Ivan Runje (Jagiellonia Białystok)
Szybkie dwie żółte kartki na początku drugiej połowy i Jagiellonia została całkowicie pozbawiona szans na odrobienie strat.

Maciej Sadlok (Wisła Kraków)
Jak zwykle jest kreatywny i dużo daje zespołowi z przodu, tak tym razem zwyczajnie nie miał dobrego dnia. Jedna z jego strat zakończyła się golem na 4:2 dla zabrzan, co w ostatecznym rozrachunku może się okazać gwoździem do trumny Wisły Kraków.

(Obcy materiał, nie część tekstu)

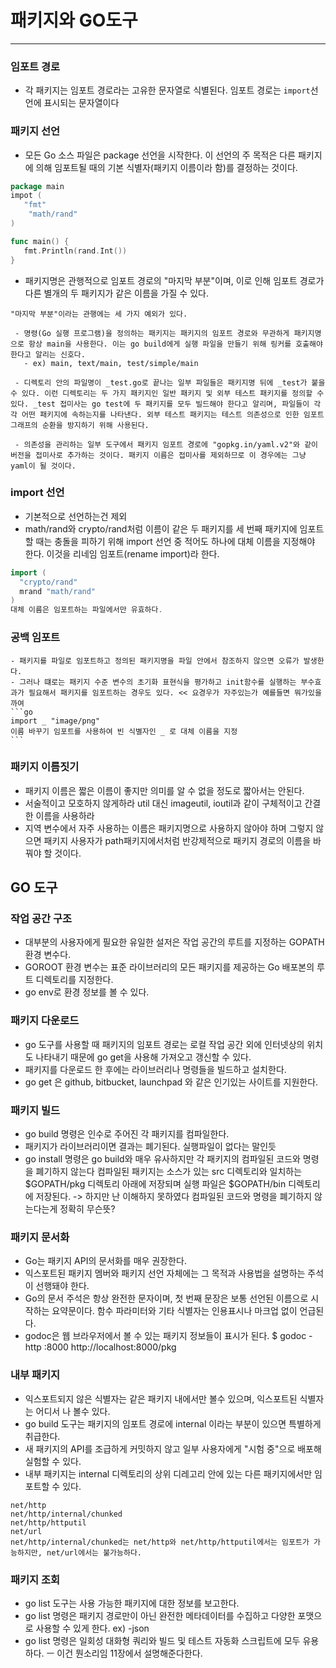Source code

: # 패키지와 GO도구

---

### 임포트 경로
 - 각 패키지는 임포트 경로라는 고유한 문자열로 식별된다. 임포트 경로는 `import`선언에 표시되는 문자열이다
### 패키지 선언
 - 모든 Go 소스 파일은 package 선언을 시작한다. 이 선언의 주 목적은 다른 패키지에 의해 임포트될 때의 기본 식별자(패키지 이름이라 함)를 결정하는 것이다.
 ```go
 package main
 impot (
    "fmt"
     "math/rand"
 )
 
 func main() {
    fmt.Println(rand.Int())
 }
 ```
 - 패키지명은 관행적으로 임포트 경로의 "마지막 부분"이며, 이로 인해 임포트 경로가 다른 별개의 두 패키지가 같은 이름을 가질 수 있다. 
 ```
 "마지막 부분"이라는 관행에는 세 가지 예외가 있다.

  - 명령(Go 실행 프로그램)을 정의하는 패키지는 패키지의 임포트 경로와 무관하게 패키지명으로 항상 main을 사용한다. 이는 go build에게 실행 파일을 만들기 위해 링커를 호출해야 한다고 알리는 신호다.
    - ex) main, text/main, test/simple/main

  - 디렉토리 안의 파일명이 _test.go로 끝나는 일부 파일들은 패키지명 뒤에 _test가 붙을 수 있다. 이런 디렉토리는 두 가지 패키지인 일반 패키지 및 외부 테스트 패키지를 정의할 수 있다. _test 접미사는 go test에 두 패키지를 모두 빌드해야 한다고 알리며, 파일들이 각각 어떤 패키지에 속하는지를 나타낸다. 외부 테스트 패키지는 테스트 의존성으로 인한 임포트 그래프의 순환을 방지하기 위해 사용된다.

  - 의존성을 관리하는 일부 도구에서 패키지 임포트 경로에 "gopkg.in/yaml.v2"와 같이 버전을 접미사로 추가하는 것이다. 패키지 이름은 접미사를 제외하므로 이 경우에는 그냥 yaml이 될 것이다.
 ```
 ### import 선언
   - 기본적으로 선언하는건 제외
   - math/rand와 crypto/rand처럼 이름이 같은 두 패키지를 세 번째 패키지에 임포트할 때는 충돌을 피하기 위해 import 선언 중 적어도 하나에 대체 이름을 지정해야 한다. 이것을 리네임 임포트(rename import)라 한다.
  ```go
  import ( 
  	"crypto/rand"
  	mrand "math/rand" 
  )
  대체 이름은 임포트하는 파일에서만 유효하다.
  ```
  ### 공백 임포트
    - 패키지를 파일로 임포트하고 정의된 패키지명을 파일 안에서 참조하지 않으면 오류가 발생한다.
    - 그러나 떄로는 패키지 수준 변수의 초기화 표현식을 평가하고 init함수를 실행하는 부수효과가 필요해서 패키지를 임포트하는 경우도 있다. << 요경우가 자주있는가 예를들면 뭐가있을까여
    ```go
    import _ "image/png"
    이름 바꾸기 임포트를 사용하여 빈 식별자인 _ 로 대체 이름을 지정
    ```
### 패키지 이름짓기
  - 패키지 이름은 짧은 이름이 좋지만 의미를 알 수 없을 정도로 짧아서는 안된다.
  - 서술적이고 모호하지 않게하라 util 대신 imageutil, ioutil과 같이 구체적이고 간결한 이름을 사용하라
  - 지역 변수에서 자주 사용하는 이름은 패키지명으로 사용하지 않아야 하며 그렇지 않으면 패키지 사용자가 path패키지에서처럼 반강제적으로 패키지 경로의 이름을 바꿔야 할 것이다.
## GO 도구
  ### 작업 공간 구조
  - 대부분의 사용자에게 필요한 유일한 설저은 작업 공간의 루트를 지정하는 GOPATH 환경 변수다.
  - GOROOT 환경 변수는 표준 라이브러리의 모든 패키지를 제공하는 Go 배포본의 루트 디렉토리를 지정한다.
  - go env로 환경 정보를 볼 수 있다.
  ### 패키지 다운로드
  - go 도구를 사용할 때 패키지의 임포트 경로는 로컬 작업 공간 외에 인터넷상의 위치도 나타내기 때문에 go get을 사용해 가져오고 갱신할 수 있다.
  - 패키지를 다운로드 한 후에는 라이브러리나 명령들을 빌드하고 설치한다.
  - go get 은 github, bitbucket, launchpad 와 같은 인기있는 사이트를 지원한다.
  ### 패키지 빌드
  - go build 명령은 인수로 주어진 각 패키지를 컴파일한다.
  - 패키지가 라이브러리이면 결과는 폐기된다. 실행파일이 없다는 말인듯
  - go install 명령은 go build와 매우 유사하지만 각 패키지의 컴파일된 코드와 명령을 폐기하지 않는다 컴파일된 패키지는 소스가 있는 src 디렉토리와 일치하는 $GOPATH/pkg 디렉토리 아래에 저장되며 실행 파일은 $GOPATH/bin 디렉토리에 저장된다. -> 하지만 난 이해하지 못하였다 컴파일된 코드와 명령을 폐기하지 않는다는게 정확히 무슨뜻? 
  ### 패키지 문서화
  - Go는 패키지 API의 문서화를 매우 권장한다.
  - 익스포트된 패키지 멤버와 패키지 선언 자체에는 그 목적과 사용법을 설명하는 주석이 선행돼야 한다.
  - Go의 문서 주석은 항상 완전한 문자이며, 첫 번째 문장은 보통 선언된 이름으로 시작하는 요약문이다. 함수 파라미터와 기타 식별자는 인용표시나 마크업 없이 언급된다.
  - godoc은 웹 브라우저에서 볼 수 있는 패키지 정보들이 표시가 된다. $ godoc -http :8000 http://localhost:8000/pkg
  ### 내부 패키지
  - 익스포트되지 않은 식별자는 같은 패키지 내에서만 볼수 있으며, 익스포트된 식별자는 어디서 나 볼수 있다. 
  - go build 도구는 패키지의 임포트 경로에 internal 이라는 부분이 있으면 특별하게 취급한다. 
  - 새 패키지의 API를 조급하게 커밋하지 않고 일부 사용자에게 "시험 중"으로 배포해 실험할 수 있다.
  - 내부 패키지는 internal 디렉토리의 상위 디레고리 안에 있는 다른 패키지에서만 임포트할 수 있다.
  ```
  net/http
  net/http/internal/chunked
  net/http/httputil
  net/url
  net/http/internal/chunked는 net/http와 net/http/httputil에서는 임포트가 가능하지만, net/url에서는 불가능하다.
  ```
  ### 패키지 조회
  - go list 도구는 사용 가능한 패키지에 대한 정보를 보고한다.
  - go list 명령은 패키지 경로만이 아닌 완전한 메타데이터를 수집하고 다양한 포맷으로 사용할 수 있게 한다. ex) -json
  - go list 명령은 일회성 대화형 쿼리와 빌드 및 테스트 자동화 스크립트에 모두 유용하다. ㅡ  이건 뭔소리임 11장에서 설명해준다한다.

Miłosz Szczepański (Raków Częstochowa)
Na boisku wyglądał tak, jakby nie miał siły biegać. Trener Papszun nie lubi na boisku "pajacerki", dlatego zdjął go jeszcze przed przerwą. Zawodnik odpłacił się tym, że nie podał opiekunowi ręki, tylko zwyczajnie poszedł do szatni obrażony na cały świat. Może to i lepiej, przynajmniej nie będzie zabierał miejsca lepszym zawodnikom.

Jesus Imaz (Jagiellonia Białystok)
Kolejny bezbarwny mecz hiszpańskiego skrzydłowego. Nie stwarzał kolegom sytuacji, nie pokazywał się do gry, próżno szukać strzałów z jego strony.